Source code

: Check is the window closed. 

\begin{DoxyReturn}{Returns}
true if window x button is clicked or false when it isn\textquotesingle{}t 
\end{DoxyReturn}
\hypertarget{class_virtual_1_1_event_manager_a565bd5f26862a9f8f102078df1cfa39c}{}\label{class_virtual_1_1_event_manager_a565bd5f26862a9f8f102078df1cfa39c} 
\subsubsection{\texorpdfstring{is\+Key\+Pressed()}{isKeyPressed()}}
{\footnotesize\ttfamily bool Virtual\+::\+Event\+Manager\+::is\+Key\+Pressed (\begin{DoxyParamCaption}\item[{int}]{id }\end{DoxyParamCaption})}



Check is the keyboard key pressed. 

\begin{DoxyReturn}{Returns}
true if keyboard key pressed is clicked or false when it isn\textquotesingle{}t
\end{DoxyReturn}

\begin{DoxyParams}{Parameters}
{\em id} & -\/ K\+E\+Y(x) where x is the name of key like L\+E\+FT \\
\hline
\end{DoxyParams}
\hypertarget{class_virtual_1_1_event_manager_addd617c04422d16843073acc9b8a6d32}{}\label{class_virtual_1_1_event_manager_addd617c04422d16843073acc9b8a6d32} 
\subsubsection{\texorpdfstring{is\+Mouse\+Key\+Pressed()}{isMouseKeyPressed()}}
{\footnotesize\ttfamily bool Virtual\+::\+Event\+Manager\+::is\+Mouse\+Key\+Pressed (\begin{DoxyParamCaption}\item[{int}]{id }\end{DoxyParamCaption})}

* * *

** Problem to work on **
Copy out each record word for word.

** Completed task **
Source code

: Check is the window closed. 

\begin{DoxyReturn}{Returns}
true if window x button is clicked or false when it isn\textquotesingle{}t 
\end{DoxyReturn}
\hypertarget{class_virtual_1_1_event_manager_a565bd5f26862a9f8f102078df1cfa39c}{}\label{class_virtual_1_1_event_manager_a565bd5f26862a9f8f102078df1cfa39c} 
\subsubsection{\texorpdfstring{is\+Key\+Pressed()}{isKeyPressed()}}
{\footnotesize\ttfamily bool Virtual\+::\+Event\+Manager\+::is\+Key\+Pressed (\begin{DoxyParamCaption}\item[{int}]{id }\end{DoxyParamCaption})}



Check is the keyboard key pressed. 

\begin{DoxyReturn}{Returns}
true if keyboard key pressed is clicked or false when it isn\textquotesingle{}t
\end{DoxyReturn}

\begin{DoxyParams}{Parameters}
{\em id} & -\/ K\+E\+Y(x) where x is the name of key like L\+E\+FT \\
\hline
\end{DoxyParams}
\hypertarget{class_virtual_1_1_event_manager_addd617c04422d16843073acc9b8a6d32}{}\label{class_virtual_1_1_event_manager_addd617c04422d16843073acc9b8a6d32} 
\subsubsection{\texorpdfstring{is\+Mouse\+Key\+Pressed()}{isMouseKeyPressed()}}
{\footnotesize\ttfamily bool Virtual\+::\+Event\+Manager\+::is\+Mouse\+Key\+Pressed (\begin{DoxyParamCaption}\item[{int}]{id }\end{DoxyParamCaption})}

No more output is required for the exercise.